Beginners Guide to Machine Learning Binary Classification Problems in R

Author

London Wolff

Published

2024-10-31

1 Overview & Scope of Tutorial

The purpose of this tutorial is to give a brief example of how to use machine learning classification techniques on an example dataset from the animal behavior field. In this tutorial I will cover 1) the five main types of classification algorithms and when to use them; 2) how to set up and clean data to use in classification machine learning, and 3) how to run models and compare the outcomes. I propose three different questions that could be answered with machine learning classification to showcase how the types of predictor and outcome variables you are working with impacts what models to run and with what hyperparameters. (Throughout the tutorial, you’ll see highlighted vocab terms like hyperparameters - click to see the linked content and then click the back arrow to return). The data used in this tutorial is from a team science open access dataset from the Many Dogs Project, and the number and type of variables makes it a good example dataset to use with classification machine learning. For a more extensive description of the dataset please see the data description section. A beginners level of knowledge in using R, Rstudio, and GitHub is recommended.
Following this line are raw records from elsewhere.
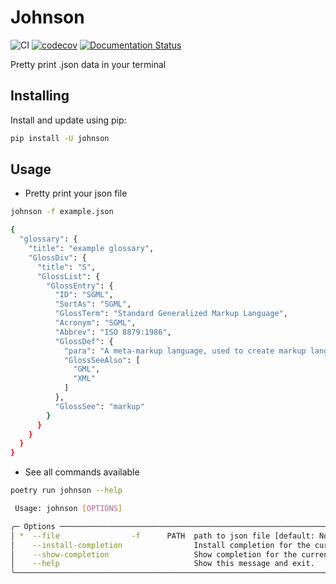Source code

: # Johnson

![CI](https://github.com/sjlva/johnson/actions/workflows/pipeline.yaml/badge.svg) [![codecov](https://codecov.io/gh/sjlva/johnson/graph/badge.svg?token=VWQWIP5GCM)](https://codecov.io/gh/sjlva/johnson) [![Documentation Status](https://readthedocs.org/projects/pyjohnson/badge/?version=latest)](https://pyjohnson.readthedocs.io/en/latest/?badge=latest)

Pretty print .json data in your terminal

## Installing

Install and update using pip:

```bash
pip install -U johnson
```

## Usage

+ Pretty print your json file

```bash
johnson -f example.json
```

```bash
{
  "glossary": {
    "title": "example glossary",
    "GlossDiv": {
      "title": "S",
      "GlossList": {
        "GlossEntry": {
          "ID": "SGML",
          "SortAs": "SGML",
          "GlossTerm": "Standard Generalized Markup Language",
          "Acronym": "SGML",
          "Abbrev": "ISO 8879:1986",
          "GlossDef": {
            "para": "A meta-markup language, used to create markup languages such as DocBook.",
            "GlossSeeAlso": [
              "GML",
              "XML"
            ]
          },
          "GlossSee": "markup"
        }
      }
    }
  }
}
```

+ See all commands available

```bash
poetry run johnson --help
```

```bash
 Usage: johnson [OPTIONS]

╭─ Options ─────────────────────────────────────────────────────────────────────────────────────────────────────────────────────────╮
│ *  --file                -f      PATH  path to json file [default: None] [required]                                               │
│    --install-completion                Install completion for the current shell.                                                  │
│    --show-completion                   Show completion for the current shell, to copy it or customize the installation.           │
│    --help                              Show this message and exit.                                                                │
╰───────────────────────────────────────────────────────────────────────────────────────────────────────────────────────────────────
```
This tutorial is not meant to be an exhaustive list of what can be done with machine learning. I only cover supervised learning for binary classification problems. I do not cover any inductive processes like deep learning (aka neural nets), semi-supervised learning, unsupervised learning, or how to deal with continuous dependent variables. See links within text for more detail on these applications. This tutorial also assumes you have a basic understanding of simple statistical concepts like distributions and categorical vs. continuous variables, and some exposure to basic models like linear regression. If the terms in that last sentence weren’t familiar to you, check out the resources at PsyTeachR for an introduction to statistics.

1.0.1 Attribution and Licensing

This guide is licensed under a Creative Commons Attribution - NonCommercial 4.0 International License. Please share and distribute this tutorial to people who would find it useful! This guide should not be used for commercial purposes and you must give appropriate credit and indicate what changes were made if any.